§ Rendered images with source text

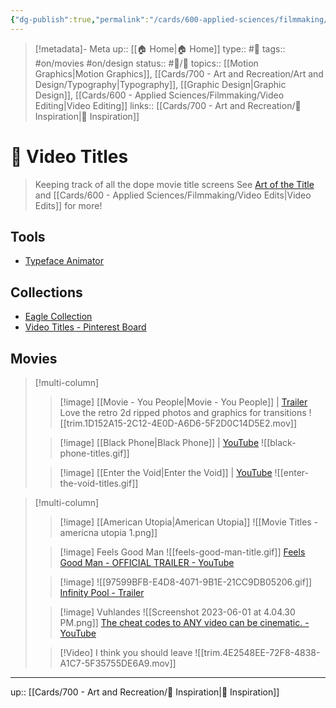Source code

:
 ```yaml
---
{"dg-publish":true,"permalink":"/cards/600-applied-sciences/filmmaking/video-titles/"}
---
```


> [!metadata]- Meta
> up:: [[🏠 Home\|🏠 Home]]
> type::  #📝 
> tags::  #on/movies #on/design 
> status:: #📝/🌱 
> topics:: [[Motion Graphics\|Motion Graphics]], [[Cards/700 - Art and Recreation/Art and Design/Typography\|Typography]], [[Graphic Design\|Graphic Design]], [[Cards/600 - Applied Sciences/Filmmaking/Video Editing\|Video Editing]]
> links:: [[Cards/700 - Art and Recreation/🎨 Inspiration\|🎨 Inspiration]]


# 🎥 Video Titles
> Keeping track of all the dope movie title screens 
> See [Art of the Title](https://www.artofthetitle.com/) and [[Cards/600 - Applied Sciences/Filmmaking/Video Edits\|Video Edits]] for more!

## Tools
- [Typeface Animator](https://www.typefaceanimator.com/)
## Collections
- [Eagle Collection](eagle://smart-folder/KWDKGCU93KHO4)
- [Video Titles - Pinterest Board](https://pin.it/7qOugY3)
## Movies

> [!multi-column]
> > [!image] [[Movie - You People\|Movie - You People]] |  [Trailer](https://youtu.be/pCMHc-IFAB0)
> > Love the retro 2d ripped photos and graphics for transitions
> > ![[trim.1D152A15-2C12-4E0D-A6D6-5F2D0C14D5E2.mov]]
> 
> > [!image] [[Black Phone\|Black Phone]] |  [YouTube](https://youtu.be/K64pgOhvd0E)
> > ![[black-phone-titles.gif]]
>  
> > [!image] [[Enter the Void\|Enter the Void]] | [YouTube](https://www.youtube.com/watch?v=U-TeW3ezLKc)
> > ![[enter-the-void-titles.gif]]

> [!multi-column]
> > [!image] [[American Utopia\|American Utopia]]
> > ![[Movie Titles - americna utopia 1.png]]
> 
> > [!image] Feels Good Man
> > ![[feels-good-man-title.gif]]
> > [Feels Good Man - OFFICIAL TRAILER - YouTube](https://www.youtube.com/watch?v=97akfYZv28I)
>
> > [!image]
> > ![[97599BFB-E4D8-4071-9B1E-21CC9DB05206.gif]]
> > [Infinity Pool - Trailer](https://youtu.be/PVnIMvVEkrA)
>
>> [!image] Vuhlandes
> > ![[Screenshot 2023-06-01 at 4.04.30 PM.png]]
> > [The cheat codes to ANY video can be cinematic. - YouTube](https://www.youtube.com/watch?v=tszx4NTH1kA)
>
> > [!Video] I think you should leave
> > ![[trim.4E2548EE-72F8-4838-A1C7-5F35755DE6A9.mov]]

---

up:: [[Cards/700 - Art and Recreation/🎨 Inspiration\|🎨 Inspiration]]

§ Work to be completed
Make an exact copy of the records shown above, without the pictures.

§ Answer box
Source code

:
 ```yaml
---
{"dg-publish":true,"permalink":"/cards/600-applied-sciences/filmmaking/video-titles/"}
---
```


> [!metadata]- Meta
> up:: [[🏠 Home\|🏠 Home]]
> type::  #📝 
> tags::  #on/movies #on/design 
> status:: #📝/🌱 
> topics:: [[Motion Graphics\|Motion Graphics]], [[Cards/700 - Art and Recreation/Art and Design/Typography\|Typography]], [[Graphic Design\|Graphic Design]], [[Cards/600 - Applied Sciences/Filmmaking/Video Editing\|Video Editing]]
> links:: [[Cards/700 - Art and Recreation/🎨 Inspiration\|🎨 Inspiration]]


# 🎥 Video Titles
> Keeping track of all the dope movie title screens 
> See [Art of the Title](https://www.artofthetitle.com/) and [[Cards/600 - Applied Sciences/Filmmaking/Video Edits\|Video Edits]] for more!

## Tools
- [Typeface Animator](https://www.typefaceanimator.com/)
## Collections
- [Eagle Collection](eagle://smart-folder/KWDKGCU93KHO4)
- [Video Titles - Pinterest Board](https://pin.it/7qOugY3)
## Movies

> [!multi-column]
> > [!image] [[Movie - You People\|Movie - You People]] |  [Trailer](https://youtu.be/pCMHc-IFAB0)
> > Love the retro 2d ripped photos and graphics for transitions
> > ![[trim.1D152A15-2C12-4E0D-A6D6-5F2D0C14D5E2.mov]]
> 
> > [!image] [[Black Phone\|Black Phone]] |  [YouTube](https://youtu.be/K64pgOhvd0E)
> > ![[black-phone-titles.gif]]
>  
> > [!image] [[Enter the Void\|Enter the Void]] | [YouTube](https://www.youtube.com/watch?v=U-TeW3ezLKc)
> > ![[enter-the-void-titles.gif]]

> [!multi-column]
> > [!image] [[American Utopia\|American Utopia]]
> > ![[Movie Titles - americna utopia 1.png]]
> 
> > [!image] Feels Good Man
> > ![[feels-good-man-title.gif]]
> > [Feels Good Man - OFFICIAL TRAILER - YouTube](https://www.youtube.com/watch?v=97akfYZv28I)
>
> > [!image]
> > ![[97599BFB-E4D8-4071-9B1E-21CC9DB05206.gif]]
> > [Infinity Pool - Trailer](https://youtu.be/PVnIMvVEkrA)
>
>> [!image] Vuhlandes
> > ![[Screenshot 2023-06-01 at 4.04.30 PM.png]]
> > [The cheat codes to ANY video can be cinematic. - YouTube](https://www.youtube.com/watch?v=tszx4NTH1kA)
>
> > [!Video] I think you should leave
> > ![[trim.4E2548EE-72F8-4838-A1C7-5F35755DE6A9.mov]]

---

up:: [[Cards/700 - Art and Recreation/🎨 Inspiration\|🎨 Inspiration]]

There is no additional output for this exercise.